*Task instructions*: Beginning at the line that contains "- describe ineffective lamp and eyeglasses", reproduce every line to the end of the material without changing any of them.

Segment Open

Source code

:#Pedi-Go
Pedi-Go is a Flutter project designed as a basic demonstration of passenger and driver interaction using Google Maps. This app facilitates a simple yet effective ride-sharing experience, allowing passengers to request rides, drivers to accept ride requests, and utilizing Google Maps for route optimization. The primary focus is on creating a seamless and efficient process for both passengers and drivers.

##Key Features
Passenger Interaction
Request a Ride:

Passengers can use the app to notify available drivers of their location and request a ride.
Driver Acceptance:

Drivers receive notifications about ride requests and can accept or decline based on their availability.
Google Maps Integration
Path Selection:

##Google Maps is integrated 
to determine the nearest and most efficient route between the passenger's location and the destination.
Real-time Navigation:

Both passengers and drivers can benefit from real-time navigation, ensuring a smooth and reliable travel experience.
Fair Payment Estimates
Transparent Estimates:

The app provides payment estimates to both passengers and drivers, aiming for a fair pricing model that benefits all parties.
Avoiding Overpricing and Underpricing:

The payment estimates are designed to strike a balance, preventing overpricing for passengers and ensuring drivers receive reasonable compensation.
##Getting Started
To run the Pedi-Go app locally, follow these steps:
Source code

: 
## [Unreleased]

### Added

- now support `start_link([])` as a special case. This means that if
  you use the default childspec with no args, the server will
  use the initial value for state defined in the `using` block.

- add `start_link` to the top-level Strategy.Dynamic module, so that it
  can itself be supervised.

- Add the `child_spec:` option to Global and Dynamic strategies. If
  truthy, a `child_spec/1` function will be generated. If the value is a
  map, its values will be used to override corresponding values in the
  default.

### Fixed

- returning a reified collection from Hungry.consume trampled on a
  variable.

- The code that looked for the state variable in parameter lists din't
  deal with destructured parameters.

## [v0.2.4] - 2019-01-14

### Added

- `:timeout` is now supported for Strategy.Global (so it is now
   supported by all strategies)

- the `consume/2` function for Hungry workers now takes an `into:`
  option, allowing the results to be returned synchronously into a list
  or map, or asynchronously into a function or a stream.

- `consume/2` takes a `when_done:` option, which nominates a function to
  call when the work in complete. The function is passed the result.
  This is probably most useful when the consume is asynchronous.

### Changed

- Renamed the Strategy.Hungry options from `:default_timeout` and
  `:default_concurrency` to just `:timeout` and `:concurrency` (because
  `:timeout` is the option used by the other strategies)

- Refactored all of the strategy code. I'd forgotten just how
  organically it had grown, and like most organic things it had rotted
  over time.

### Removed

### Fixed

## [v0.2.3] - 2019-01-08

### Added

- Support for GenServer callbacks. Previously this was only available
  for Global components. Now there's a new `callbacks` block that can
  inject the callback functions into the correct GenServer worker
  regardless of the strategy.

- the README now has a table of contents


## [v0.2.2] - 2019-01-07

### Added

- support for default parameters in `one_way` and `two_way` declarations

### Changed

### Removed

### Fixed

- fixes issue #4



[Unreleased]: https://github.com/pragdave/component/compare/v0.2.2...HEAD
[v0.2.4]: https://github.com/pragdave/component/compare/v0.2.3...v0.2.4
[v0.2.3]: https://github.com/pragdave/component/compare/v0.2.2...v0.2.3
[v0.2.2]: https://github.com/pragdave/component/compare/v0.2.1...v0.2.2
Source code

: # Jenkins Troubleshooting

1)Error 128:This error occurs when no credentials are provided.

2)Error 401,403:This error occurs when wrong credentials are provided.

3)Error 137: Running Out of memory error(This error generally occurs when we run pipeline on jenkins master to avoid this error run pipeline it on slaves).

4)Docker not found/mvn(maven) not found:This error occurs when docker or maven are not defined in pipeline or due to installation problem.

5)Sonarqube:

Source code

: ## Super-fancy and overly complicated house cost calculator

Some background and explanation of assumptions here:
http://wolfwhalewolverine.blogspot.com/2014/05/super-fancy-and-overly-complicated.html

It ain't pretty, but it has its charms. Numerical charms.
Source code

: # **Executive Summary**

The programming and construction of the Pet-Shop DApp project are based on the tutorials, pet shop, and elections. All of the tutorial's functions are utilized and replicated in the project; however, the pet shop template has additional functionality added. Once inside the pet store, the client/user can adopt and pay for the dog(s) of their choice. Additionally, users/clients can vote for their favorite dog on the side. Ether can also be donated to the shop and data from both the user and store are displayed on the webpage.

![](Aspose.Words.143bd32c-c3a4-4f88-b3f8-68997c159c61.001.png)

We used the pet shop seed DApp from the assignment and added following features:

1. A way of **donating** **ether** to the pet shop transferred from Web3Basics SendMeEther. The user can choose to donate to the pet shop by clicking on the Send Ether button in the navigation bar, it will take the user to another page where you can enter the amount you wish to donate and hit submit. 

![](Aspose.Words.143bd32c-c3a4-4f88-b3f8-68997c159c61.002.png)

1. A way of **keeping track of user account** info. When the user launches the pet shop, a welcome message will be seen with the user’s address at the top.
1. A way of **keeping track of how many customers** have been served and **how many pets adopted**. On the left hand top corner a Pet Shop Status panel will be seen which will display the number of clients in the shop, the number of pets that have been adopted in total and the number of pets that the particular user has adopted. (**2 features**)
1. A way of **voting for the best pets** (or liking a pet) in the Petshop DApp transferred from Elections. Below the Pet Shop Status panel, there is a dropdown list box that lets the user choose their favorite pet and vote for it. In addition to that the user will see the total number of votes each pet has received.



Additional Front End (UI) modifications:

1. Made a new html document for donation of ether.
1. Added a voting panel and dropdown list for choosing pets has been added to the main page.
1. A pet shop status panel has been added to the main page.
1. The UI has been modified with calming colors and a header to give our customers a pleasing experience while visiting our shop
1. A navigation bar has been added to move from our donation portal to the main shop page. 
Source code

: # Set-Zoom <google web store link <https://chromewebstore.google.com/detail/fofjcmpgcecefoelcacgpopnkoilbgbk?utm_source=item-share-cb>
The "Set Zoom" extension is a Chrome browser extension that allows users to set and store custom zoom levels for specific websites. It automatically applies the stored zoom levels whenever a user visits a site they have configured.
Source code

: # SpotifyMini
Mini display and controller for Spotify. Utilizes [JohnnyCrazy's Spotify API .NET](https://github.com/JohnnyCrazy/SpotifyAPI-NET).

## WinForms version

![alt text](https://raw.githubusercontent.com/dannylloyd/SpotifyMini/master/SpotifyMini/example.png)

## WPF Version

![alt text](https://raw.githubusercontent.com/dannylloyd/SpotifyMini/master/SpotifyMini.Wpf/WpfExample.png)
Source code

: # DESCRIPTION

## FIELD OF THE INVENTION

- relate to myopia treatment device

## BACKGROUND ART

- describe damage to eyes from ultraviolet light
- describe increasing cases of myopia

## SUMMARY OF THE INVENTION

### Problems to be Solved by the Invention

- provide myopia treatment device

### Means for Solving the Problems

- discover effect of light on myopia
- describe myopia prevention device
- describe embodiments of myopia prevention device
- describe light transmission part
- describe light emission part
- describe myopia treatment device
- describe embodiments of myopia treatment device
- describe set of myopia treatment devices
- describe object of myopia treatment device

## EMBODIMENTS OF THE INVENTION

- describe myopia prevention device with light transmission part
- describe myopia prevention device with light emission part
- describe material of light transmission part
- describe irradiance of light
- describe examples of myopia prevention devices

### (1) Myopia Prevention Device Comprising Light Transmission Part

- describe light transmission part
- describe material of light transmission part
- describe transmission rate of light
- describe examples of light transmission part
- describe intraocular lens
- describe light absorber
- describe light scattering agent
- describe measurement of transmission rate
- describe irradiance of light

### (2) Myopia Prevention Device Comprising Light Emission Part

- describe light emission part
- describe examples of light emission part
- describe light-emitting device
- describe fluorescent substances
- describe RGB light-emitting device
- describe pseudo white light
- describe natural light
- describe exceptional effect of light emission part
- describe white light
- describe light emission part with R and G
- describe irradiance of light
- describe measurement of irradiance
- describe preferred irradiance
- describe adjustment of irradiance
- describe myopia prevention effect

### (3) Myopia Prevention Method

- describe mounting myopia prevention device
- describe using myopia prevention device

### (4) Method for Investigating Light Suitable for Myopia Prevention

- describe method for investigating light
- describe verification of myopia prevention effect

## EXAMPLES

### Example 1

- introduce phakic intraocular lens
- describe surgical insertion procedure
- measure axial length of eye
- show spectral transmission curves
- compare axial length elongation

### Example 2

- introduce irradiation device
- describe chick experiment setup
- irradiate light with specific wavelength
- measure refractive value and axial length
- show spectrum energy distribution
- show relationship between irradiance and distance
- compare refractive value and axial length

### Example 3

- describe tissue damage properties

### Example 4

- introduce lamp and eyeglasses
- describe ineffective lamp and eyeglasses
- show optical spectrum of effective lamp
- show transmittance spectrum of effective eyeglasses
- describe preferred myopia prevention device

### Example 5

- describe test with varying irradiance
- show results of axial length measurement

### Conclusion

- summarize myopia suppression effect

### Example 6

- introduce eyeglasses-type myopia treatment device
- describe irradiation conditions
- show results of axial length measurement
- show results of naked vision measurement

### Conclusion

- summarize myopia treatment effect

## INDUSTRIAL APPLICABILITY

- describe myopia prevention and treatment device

Segment Closed

*Answer*:
- describe ineffective lamp and eyeglasses
- show optical spectrum of effective lamp
- show transmittance spectrum of effective eyeglasses
- describe preferred myopia prevention device

### Example 5

- describe test with varying irradiance
- show results of axial length measurement

### Conclusion

- summarize myopia suppression effect

### Example 6

- introduce eyeglasses-type myopia treatment device
- describe irradiation conditions
- show results of axial length measurement
- show results of naked vision measurement

### Conclusion

- summarize myopia treatment effect

## INDUSTRIAL APPLICABILITY

- describe myopia prevention and treatment device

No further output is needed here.